Presentation Title Privacy, Secrecy, Freedom and Power
Technological advances have both diminished and enhanced the ability to keep information private, but on balance have challenged privacy more than strengthened it. As a result, the law has been under pressure to play an increasing role in protecting secrecy, whether in class action lawsuits or national security prosecutions. But the law is a dull tool, so we are living through a kind of information anarchy now where transgressions are both rampant and over-punished.
The exhilaration of lawlessness seen in groups like Anonymous, LulzSec and the #AntiSec Movement are giving way to potentially authoritarian crackdowns, which themselves are both dangerous and lawless.

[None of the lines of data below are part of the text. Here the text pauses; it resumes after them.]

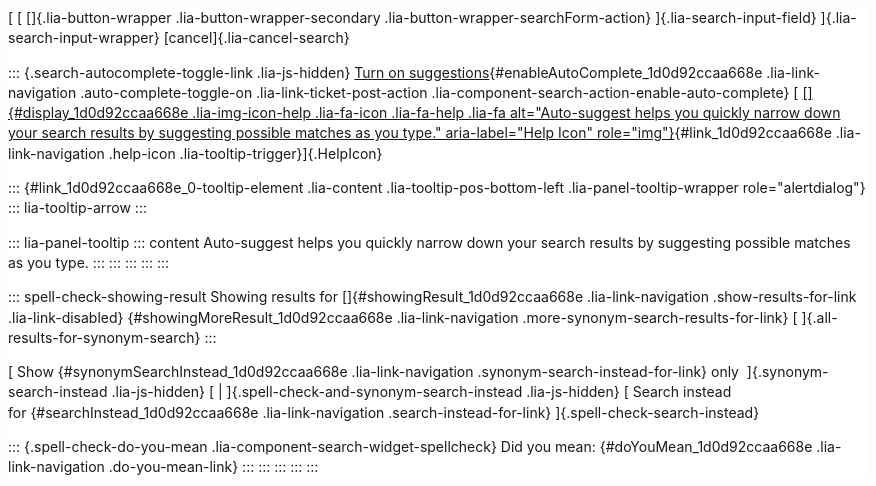 [ [ []{.lia-button-wrapper .lia-button-wrapper-secondary
.lia-button-wrapper-searchForm-action} ]{.lia-search-input-field}
]{.lia-search-input-wrapper} [cancel]{.lia-cancel-search}

::: {.search-autocomplete-toggle-link .lia-js-hidden}
[Turn on
suggestions](https://techcommunity.microsoft.com/t5/blogs/v2/blogarticlepage.enableautocomplete:enableautocomplete?t:ac=blog-id/microsoft_365blog/article-id/246&t:cp=action/contributions/searchactions){#enableAutoComplete_1d0d92ccaa668e
.lia-link-navigation .auto-complete-toggle-on
.lia-link-ticket-post-action
.lia-component-search-action-enable-auto-complete} [
[[]{#display_1d0d92ccaa668e .lia-img-icon-help .lia-fa-icon .lia-fa-help
.lia-fa
alt="Auto-suggest helps you quickly narrow down your search results by suggesting possible matches as you type."
aria-label="Help Icon" role="img"}](#){#link_1d0d92ccaa668e
.lia-link-navigation .help-icon .lia-tooltip-trigger}]{.HelpIcon}

::: {#link_1d0d92ccaa668e_0-tooltip-element .lia-content .lia-tooltip-pos-bottom-left .lia-panel-tooltip-wrapper role="alertdialog"}
::: lia-tooltip-arrow
:::

::: lia-panel-tooltip
::: content
Auto-suggest helps you quickly narrow down your search results by
suggesting possible matches as you type.
:::
:::
:::
:::
:::

::: spell-check-showing-result
Showing results for []{#showingResult_1d0d92ccaa668e
.lia-link-navigation .show-results-for-link .lia-link-disabled}
[](#){#showingMoreResult_1d0d92ccaa668e .lia-link-navigation
.more-synonym-search-results-for-link} [
]{.all-results-for-synonym-search}
:::

<div>

[ Show [](#){#synonymSearchInstead_1d0d92ccaa668e .lia-link-navigation
.synonym-search-instead-for-link} only  ]{.synonym-search-instead
.lia-js-hidden} [ \| ]{.spell-check-and-synonym-search-instead
.lia-js-hidden} [ Search instead for [](#){#searchInstead_1d0d92ccaa668e
.lia-link-navigation .search-instead-for-link}
]{.spell-check-search-instead}

</div>

::: {.spell-check-do-you-mean .lia-component-search-widget-spellcheck}
Did you mean: [](#){#doYouMean_1d0d92ccaa668e .lia-link-navigation
.do-you-mean-link}
:::
:::
:::
:::
:::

This talk tracks these trends and asks what role hackers and other activists should play in the privacy/security/transparency debate.
About Jennifer Granick
Jennifer Granick is an attorney at ZwillGen PLLC. Prior to joining ZwillGen in 2010, she held the position of Civil Liberties Director at the Electronic Frontier Foundation from 2007-2010. Prior to that, she served as the Executive Director of the Center for Internet and Society at Stanford Law School where she was a lecturer in law.
She also founded and directed the Law School’s Cyberlaw Clinic where she supervised students in working on some of the most important cyberlaw cases that took place during her tenure. She is best known for her work with Intellectual Property law, free speech, privacy, and other things relating to computer security, and has represented several high profile hackers.